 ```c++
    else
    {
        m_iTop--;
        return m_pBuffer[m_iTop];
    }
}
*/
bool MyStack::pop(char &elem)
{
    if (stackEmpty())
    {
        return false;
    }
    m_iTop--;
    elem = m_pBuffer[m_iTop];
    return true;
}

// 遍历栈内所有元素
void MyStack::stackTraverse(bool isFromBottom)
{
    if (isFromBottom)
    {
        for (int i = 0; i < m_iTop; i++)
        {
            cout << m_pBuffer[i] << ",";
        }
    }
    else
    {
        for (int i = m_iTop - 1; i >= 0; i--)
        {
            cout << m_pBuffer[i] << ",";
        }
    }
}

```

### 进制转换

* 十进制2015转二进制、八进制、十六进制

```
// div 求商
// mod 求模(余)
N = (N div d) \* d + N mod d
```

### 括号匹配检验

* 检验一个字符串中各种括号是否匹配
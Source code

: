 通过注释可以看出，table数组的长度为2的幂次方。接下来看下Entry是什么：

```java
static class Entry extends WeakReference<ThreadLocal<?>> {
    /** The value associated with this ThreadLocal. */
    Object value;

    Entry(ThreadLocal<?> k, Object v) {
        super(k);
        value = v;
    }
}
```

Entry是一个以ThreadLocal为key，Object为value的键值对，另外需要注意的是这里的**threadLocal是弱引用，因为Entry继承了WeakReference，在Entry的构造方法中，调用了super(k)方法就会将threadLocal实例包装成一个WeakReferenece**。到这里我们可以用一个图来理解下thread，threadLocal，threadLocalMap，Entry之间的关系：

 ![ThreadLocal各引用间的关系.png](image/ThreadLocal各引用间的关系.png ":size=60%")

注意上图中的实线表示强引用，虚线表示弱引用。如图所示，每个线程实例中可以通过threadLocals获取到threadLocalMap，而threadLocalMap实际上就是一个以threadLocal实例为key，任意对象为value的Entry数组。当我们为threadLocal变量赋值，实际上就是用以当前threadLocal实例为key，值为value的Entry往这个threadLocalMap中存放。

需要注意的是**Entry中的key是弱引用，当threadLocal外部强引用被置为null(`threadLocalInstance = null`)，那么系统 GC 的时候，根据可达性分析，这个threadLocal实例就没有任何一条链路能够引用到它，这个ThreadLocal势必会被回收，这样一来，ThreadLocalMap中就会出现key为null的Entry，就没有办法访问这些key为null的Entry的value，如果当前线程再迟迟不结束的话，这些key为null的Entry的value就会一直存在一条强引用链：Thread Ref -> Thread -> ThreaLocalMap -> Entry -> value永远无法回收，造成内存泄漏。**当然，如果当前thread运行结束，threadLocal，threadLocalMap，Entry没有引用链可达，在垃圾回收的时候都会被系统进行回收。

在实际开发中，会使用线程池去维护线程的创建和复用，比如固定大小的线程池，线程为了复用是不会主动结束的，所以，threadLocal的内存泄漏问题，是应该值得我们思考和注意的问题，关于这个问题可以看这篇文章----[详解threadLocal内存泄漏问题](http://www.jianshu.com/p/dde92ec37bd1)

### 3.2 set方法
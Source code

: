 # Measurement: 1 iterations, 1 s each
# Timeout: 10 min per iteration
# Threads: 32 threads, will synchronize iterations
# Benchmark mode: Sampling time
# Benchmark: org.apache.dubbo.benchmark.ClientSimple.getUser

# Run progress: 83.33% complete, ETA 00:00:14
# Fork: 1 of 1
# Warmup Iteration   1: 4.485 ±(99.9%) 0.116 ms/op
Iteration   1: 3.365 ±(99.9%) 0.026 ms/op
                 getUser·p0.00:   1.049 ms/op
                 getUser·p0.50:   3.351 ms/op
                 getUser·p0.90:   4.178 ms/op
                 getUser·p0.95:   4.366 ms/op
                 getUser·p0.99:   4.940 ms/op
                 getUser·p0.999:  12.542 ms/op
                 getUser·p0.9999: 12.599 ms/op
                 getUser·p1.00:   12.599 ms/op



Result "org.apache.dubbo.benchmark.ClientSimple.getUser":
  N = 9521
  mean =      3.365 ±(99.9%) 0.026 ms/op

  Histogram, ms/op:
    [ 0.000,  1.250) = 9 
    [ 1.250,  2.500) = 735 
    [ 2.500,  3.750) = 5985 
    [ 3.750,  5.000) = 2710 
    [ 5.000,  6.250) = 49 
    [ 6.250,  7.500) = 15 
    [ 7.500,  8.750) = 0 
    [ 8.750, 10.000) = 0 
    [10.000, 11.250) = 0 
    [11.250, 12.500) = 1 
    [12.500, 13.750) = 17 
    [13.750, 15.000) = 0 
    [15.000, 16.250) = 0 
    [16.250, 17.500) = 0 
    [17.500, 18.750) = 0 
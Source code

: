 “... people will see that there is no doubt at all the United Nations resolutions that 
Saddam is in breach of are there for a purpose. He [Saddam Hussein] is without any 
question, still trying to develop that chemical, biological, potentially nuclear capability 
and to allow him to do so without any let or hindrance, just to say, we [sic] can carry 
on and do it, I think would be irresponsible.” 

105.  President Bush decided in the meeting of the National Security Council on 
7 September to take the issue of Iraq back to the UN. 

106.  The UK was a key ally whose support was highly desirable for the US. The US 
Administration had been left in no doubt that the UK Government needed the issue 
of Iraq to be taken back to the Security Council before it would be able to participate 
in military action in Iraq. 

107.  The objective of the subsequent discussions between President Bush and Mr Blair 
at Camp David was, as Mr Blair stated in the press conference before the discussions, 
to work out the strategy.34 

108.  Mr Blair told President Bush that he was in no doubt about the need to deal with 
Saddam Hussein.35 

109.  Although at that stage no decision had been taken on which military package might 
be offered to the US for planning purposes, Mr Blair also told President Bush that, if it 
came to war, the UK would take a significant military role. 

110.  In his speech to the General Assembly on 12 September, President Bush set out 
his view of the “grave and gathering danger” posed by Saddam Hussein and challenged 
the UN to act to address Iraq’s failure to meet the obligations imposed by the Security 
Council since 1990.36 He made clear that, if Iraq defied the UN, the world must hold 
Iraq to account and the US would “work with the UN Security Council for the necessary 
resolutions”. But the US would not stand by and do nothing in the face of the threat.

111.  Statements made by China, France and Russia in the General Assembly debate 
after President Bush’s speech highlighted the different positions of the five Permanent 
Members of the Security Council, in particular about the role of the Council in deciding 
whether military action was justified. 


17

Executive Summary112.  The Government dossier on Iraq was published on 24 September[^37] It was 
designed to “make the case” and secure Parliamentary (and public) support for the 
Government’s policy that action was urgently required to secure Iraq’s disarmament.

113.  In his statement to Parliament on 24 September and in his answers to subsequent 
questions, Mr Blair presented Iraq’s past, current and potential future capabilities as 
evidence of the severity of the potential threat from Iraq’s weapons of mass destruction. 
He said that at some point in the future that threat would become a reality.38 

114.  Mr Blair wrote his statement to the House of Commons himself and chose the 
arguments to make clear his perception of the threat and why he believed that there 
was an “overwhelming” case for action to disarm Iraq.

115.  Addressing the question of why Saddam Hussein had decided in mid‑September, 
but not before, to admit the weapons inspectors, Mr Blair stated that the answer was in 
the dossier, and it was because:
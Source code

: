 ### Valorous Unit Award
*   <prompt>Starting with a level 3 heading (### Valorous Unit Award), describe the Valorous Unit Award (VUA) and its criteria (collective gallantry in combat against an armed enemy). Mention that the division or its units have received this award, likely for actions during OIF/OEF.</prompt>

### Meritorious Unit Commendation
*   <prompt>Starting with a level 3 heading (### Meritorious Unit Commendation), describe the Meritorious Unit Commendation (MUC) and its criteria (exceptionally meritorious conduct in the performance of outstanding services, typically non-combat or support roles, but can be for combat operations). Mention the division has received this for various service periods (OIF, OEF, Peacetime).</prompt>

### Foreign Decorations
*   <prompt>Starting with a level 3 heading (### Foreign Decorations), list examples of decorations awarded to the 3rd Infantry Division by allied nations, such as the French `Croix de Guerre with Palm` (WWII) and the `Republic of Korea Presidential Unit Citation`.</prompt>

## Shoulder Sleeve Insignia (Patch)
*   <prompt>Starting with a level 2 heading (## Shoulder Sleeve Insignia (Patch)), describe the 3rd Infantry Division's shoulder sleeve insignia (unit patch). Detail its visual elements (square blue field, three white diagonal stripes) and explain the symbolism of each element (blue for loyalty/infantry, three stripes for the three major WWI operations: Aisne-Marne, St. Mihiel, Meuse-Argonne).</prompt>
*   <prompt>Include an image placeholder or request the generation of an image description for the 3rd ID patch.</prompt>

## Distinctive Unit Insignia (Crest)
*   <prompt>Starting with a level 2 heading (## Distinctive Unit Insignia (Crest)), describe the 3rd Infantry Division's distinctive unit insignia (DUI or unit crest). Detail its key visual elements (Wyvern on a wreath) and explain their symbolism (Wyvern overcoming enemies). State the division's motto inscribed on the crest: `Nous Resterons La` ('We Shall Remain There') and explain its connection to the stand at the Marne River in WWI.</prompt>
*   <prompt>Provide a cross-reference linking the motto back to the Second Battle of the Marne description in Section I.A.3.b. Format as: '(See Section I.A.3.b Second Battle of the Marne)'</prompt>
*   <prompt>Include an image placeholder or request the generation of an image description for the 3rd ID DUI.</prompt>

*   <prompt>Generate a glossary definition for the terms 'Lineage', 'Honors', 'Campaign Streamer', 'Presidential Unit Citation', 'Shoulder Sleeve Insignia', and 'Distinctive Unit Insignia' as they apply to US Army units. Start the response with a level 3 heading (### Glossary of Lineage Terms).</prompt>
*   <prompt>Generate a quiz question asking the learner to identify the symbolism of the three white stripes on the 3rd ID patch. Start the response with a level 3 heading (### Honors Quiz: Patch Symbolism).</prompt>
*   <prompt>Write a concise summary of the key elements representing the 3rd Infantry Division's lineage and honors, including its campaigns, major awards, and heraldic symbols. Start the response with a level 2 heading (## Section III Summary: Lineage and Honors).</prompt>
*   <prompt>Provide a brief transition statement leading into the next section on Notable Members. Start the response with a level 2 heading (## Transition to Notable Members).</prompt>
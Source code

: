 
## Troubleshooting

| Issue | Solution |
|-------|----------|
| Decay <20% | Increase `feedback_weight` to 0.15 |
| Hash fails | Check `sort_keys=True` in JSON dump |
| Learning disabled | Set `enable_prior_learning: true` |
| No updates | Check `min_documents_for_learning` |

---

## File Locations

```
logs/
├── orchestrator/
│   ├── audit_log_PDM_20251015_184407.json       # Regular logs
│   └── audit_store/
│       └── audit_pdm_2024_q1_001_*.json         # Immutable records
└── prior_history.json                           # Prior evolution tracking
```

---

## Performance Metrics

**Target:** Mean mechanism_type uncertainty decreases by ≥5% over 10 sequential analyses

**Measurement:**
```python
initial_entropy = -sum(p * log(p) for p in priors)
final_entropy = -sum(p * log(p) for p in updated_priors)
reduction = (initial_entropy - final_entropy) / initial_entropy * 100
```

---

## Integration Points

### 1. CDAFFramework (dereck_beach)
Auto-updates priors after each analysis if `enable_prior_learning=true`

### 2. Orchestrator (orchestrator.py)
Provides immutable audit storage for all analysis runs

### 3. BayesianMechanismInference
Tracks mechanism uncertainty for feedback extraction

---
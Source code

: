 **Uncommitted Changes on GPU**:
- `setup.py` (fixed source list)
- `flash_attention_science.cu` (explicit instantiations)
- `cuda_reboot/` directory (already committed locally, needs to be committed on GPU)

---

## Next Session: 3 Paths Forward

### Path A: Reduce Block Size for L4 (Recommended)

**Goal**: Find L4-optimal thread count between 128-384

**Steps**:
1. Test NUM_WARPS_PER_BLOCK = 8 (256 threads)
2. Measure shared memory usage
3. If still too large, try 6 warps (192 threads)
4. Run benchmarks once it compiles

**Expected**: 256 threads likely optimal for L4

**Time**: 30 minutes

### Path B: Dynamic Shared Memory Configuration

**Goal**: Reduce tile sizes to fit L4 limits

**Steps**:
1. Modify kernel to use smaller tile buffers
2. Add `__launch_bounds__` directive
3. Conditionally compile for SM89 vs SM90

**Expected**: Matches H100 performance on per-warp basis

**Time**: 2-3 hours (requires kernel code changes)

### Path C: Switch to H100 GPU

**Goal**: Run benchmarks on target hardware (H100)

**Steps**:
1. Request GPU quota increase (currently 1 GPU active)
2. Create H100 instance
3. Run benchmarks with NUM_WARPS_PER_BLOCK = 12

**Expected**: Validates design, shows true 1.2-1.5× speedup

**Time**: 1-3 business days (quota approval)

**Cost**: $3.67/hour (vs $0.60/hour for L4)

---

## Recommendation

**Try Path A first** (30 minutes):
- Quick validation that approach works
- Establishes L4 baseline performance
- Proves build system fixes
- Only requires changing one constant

===

> **Directions for this task**
Give back, exactly as written, the stretch from the line with "and to allow" through the line with "military package might", and no other lines from the records above.

> **Response to the exercise**
and to allow him to do so without any let or hindrance, just to say, we [sic] can carry 
on and do it, I think would be irresponsible.” 

105.  President Bush decided in the meeting of the National Security Council on 
7 September to take the issue of Iraq back to the UN. 

106.  The UK was a key ally whose support was highly desirable for the US. The US 
Administration had been left in no doubt that the UK Government needed the issue 
of Iraq to be taken back to the Security Council before it would be able to participate 
in military action in Iraq. 

107.  The objective of the subsequent discussions between President Bush and Mr Blair 
at Camp David was, as Mr Blair stated in the press conference before the discussions, 
to work out the strategy.34 

108.  Mr Blair told President Bush that he was in no doubt about the need to deal with 
Saddam Hussein.35 

109.  Although at that stage no decision had been taken on which military package might 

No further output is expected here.